> **Exercise**:
Pictures are not part of the copy; reproduce the remaining data exactly.

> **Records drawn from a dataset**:
--------------------------------------------------
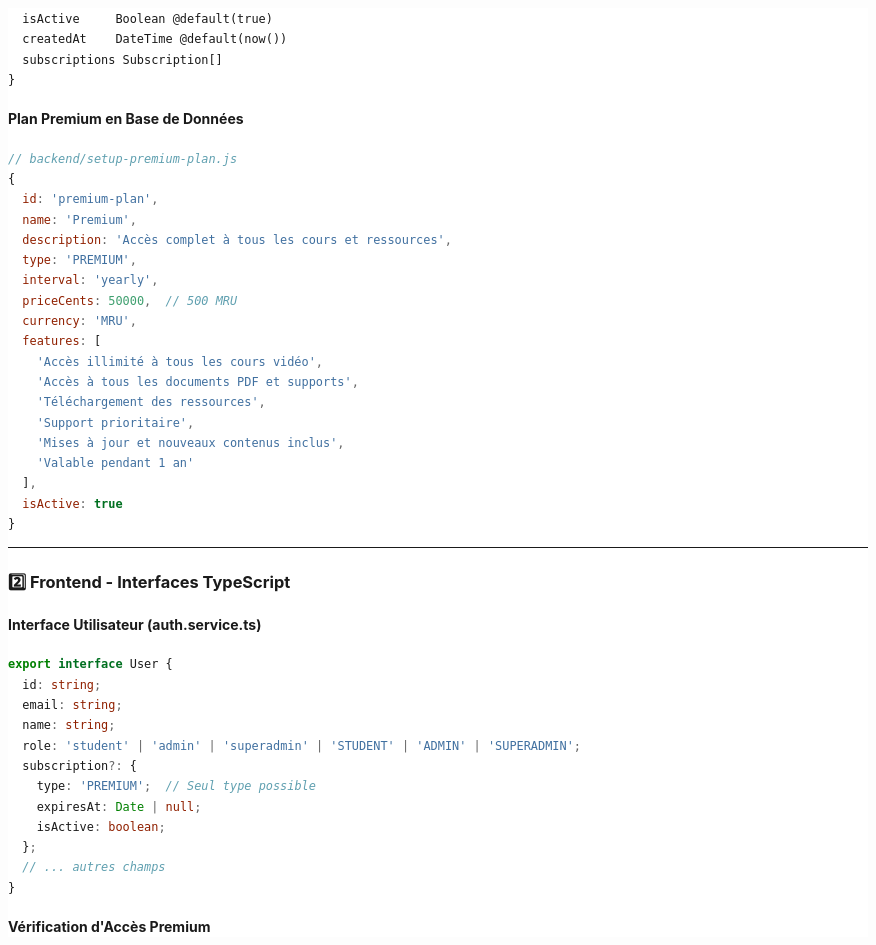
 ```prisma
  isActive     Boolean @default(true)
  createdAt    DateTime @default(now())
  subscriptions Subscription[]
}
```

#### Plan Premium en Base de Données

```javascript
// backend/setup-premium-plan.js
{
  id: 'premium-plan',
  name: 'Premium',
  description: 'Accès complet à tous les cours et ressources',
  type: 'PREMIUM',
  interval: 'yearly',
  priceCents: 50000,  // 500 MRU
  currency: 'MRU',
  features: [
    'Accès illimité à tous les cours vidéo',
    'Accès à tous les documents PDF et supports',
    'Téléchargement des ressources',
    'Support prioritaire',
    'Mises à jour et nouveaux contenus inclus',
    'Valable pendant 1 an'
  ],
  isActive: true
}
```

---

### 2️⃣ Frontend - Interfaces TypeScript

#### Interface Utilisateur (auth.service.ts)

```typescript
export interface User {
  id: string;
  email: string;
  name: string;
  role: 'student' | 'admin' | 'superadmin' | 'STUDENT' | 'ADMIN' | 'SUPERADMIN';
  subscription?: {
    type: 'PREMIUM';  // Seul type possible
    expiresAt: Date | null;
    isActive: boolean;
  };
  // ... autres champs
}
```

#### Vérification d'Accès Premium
--------------------------------------------------
> **Response**:
 ```prisma
  isActive     Boolean @default(true)
  createdAt    DateTime @default(now())
  subscriptions Subscription[]
}
```

#### Plan Premium en Base de Données

```javascript
// backend/setup-premium-plan.js
{
  id: 'premium-plan',
  name: 'Premium',
  description: 'Accès complet à tous les cours et ressources',
  type: 'PREMIUM',
  interval: 'yearly',
  priceCents: 50000,  // 500 MRU
  currency: 'MRU',
  features: [
    'Accès illimité à tous les cours vidéo',
    'Accès à tous les documents PDF et supports',
    'Téléchargement des ressources',
    'Support prioritaire',
    'Mises à jour et nouveaux contenus inclus',
    'Valable pendant 1 an'
  ],
  isActive: true
}
```

---

### 2️⃣ Frontend - Interfaces TypeScript

#### Interface Utilisateur (auth.service.ts)

```typescript
export interface User {
  id: string;
  email: string;
  name: string;
  role: 'student' | 'admin' | 'superadmin' | 'STUDENT' | 'ADMIN' | 'SUPERADMIN';
  subscription?: {
    type: 'PREMIUM';  // Seul type possible
    expiresAt: Date | null;
    isActive: boolean;
  };
  // ... autres champs
}
```

#### Vérification d'Accès Premium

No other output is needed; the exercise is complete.